(Dataset entries)
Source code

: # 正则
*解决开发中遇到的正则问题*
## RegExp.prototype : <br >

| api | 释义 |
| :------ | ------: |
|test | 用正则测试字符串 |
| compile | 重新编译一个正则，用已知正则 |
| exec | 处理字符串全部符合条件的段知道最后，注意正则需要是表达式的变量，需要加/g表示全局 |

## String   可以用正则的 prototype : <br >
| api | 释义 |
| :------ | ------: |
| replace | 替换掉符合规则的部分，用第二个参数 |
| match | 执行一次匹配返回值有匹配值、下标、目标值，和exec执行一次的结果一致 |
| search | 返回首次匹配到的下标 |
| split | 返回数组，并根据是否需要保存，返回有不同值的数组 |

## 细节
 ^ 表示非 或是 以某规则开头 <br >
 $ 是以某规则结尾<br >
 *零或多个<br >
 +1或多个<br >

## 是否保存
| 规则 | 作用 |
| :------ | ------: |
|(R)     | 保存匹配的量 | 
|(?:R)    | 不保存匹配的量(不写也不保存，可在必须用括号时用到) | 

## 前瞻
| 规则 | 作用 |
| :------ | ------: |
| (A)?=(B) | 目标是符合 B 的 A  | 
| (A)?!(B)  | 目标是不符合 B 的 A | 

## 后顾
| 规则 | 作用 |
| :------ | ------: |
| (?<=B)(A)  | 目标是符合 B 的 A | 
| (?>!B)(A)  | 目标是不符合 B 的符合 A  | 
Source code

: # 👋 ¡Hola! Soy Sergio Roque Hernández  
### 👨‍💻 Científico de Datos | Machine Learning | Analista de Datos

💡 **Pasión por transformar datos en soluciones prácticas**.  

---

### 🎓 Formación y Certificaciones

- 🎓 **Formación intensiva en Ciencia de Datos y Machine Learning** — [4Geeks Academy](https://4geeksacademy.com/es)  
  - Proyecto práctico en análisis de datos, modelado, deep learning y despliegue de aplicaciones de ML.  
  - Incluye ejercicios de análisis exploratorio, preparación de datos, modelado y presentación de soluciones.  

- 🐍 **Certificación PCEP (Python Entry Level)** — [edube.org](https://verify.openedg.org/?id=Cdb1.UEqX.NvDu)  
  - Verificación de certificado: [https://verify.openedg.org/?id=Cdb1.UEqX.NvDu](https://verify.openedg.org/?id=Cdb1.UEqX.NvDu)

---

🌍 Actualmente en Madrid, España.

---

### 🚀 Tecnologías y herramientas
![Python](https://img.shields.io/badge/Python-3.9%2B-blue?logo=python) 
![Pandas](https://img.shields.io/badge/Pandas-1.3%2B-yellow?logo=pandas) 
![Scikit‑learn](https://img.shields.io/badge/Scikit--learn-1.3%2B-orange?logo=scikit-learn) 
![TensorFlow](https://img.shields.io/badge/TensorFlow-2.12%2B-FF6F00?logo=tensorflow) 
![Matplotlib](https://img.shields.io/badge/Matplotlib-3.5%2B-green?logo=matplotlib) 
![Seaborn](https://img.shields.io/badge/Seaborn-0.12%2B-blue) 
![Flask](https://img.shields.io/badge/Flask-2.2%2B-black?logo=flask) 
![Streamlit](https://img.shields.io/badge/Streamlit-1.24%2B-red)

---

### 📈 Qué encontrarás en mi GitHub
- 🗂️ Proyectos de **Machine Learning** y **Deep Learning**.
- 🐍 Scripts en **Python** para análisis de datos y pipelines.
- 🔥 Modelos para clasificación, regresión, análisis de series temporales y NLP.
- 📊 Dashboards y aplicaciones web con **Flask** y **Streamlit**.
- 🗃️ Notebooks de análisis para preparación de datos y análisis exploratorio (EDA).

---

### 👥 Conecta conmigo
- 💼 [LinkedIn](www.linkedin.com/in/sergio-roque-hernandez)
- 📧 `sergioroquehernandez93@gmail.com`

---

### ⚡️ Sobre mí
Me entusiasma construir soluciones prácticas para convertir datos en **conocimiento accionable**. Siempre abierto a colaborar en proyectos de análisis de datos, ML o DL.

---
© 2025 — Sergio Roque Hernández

**Your instructions**
Return all of the data word for word.

**Answer space**
Source code

: # 正则
*解决开发中遇到的正则问题*
## RegExp.prototype : <br >

| api | 释义 |
| :------ | ------: |
|test | 用正则测试字符串 |
| compile | 重新编译一个正则，用已知正则 |
| exec | 处理字符串全部符合条件的段知道最后，注意正则需要是表达式的变量，需要加/g表示全局 |

## String   可以用正则的 prototype : <br >
| api | 释义 |
| :------ | ------: |
| replace | 替换掉符合规则的部分，用第二个参数 |
| match | 执行一次匹配返回值有匹配值、下标、目标值，和exec执行一次的结果一致 |
| search | 返回首次匹配到的下标 |
| split | 返回数组，并根据是否需要保存，返回有不同值的数组 |

## 细节
 ^ 表示非 或是 以某规则开头 <br >
 $ 是以某规则结尾<br >
 *零或多个<br >
 +1或多个<br >

## 是否保存
| 规则 | 作用 |
| :------ | ------: |
|(R)     | 保存匹配的量 | 
|(?:R)    | 不保存匹配的量(不写也不保存，可在必须用括号时用到) | 

## 前瞻
| 规则 | 作用 |
| :------ | ------: |
| (A)?=(B) | 目标是符合 B 的 A  | 
| (A)?!(B)  | 目标是不符合 B 的 A | 

## 后顾
| 规则 | 作用 |
| :------ | ------: |
| (?<=B)(A)  | 目标是符合 B 的 A | 
| (?>!B)(A)  | 目标是不符合 B 的符合 A  | 
Source code

: # 👋 ¡Hola! Soy Sergio Roque Hernández  
### 👨‍💻 Científico de Datos | Machine Learning | Analista de Datos

💡 **Pasión por transformar datos en soluciones prácticas**.  

---

### 🎓 Formación y Certificaciones

- 🎓 **Formación intensiva en Ciencia de Datos y Machine Learning** — [4Geeks Academy](https://4geeksacademy.com/es)  
  - Proyecto práctico en análisis de datos, modelado, deep learning y despliegue de aplicaciones de ML.  
  - Incluye ejercicios de análisis exploratorio, preparación de datos, modelado y presentación de soluciones.  

- 🐍 **Certificación PCEP (Python Entry Level)** — [edube.org](https://verify.openedg.org/?id=Cdb1.UEqX.NvDu)  
  - Verificación de certificado: [https://verify.openedg.org/?id=Cdb1.UEqX.NvDu](https://verify.openedg.org/?id=Cdb1.UEqX.NvDu)

---

🌍 Actualmente en Madrid, España.

---

### 🚀 Tecnologías y herramientas
![Python](https://img.shields.io/badge/Python-3.9%2B-blue?logo=python) 
![Pandas](https://img.shields.io/badge/Pandas-1.3%2B-yellow?logo=pandas) 
![Scikit‑learn](https://img.shields.io/badge/Scikit--learn-1.3%2B-orange?logo=scikit-learn) 
![TensorFlow](https://img.shields.io/badge/TensorFlow-2.12%2B-FF6F00?logo=tensorflow) 
![Matplotlib](https://img.shields.io/badge/Matplotlib-3.5%2B-green?logo=matplotlib) 
![Seaborn](https://img.shields.io/badge/Seaborn-0.12%2B-blue) 
![Flask](https://img.shields.io/badge/Flask-2.2%2B-black?logo=flask) 
![Streamlit](https://img.shields.io/badge/Streamlit-1.24%2B-red)

---

### 📈 Qué encontrarás en mi GitHub
- 🗂️ Proyectos de **Machine Learning** y **Deep Learning**.
- 🐍 Scripts en **Python** para análisis de datos y pipelines.
- 🔥 Modelos para clasificación, regresión, análisis de series temporales y NLP.
- 📊 Dashboards y aplicaciones web con **Flask** y **Streamlit**.
- 🗃️ Notebooks de análisis para preparación de datos y análisis exploratorio (EDA).

---

### 👥 Conecta conmigo
- 💼 [LinkedIn](www.linkedin.com/in/sergio-roque-hernandez)
- 📧 `sergioroquehernandez93@gmail.com`

---

### ⚡️ Sobre mí
Me entusiasma construir soluciones prácticas para convertir datos en **conocimiento accionable**. Siempre abierto a colaborar en proyectos de análisis de datos, ML o DL.

---
© 2025 — Sergio Roque Hernández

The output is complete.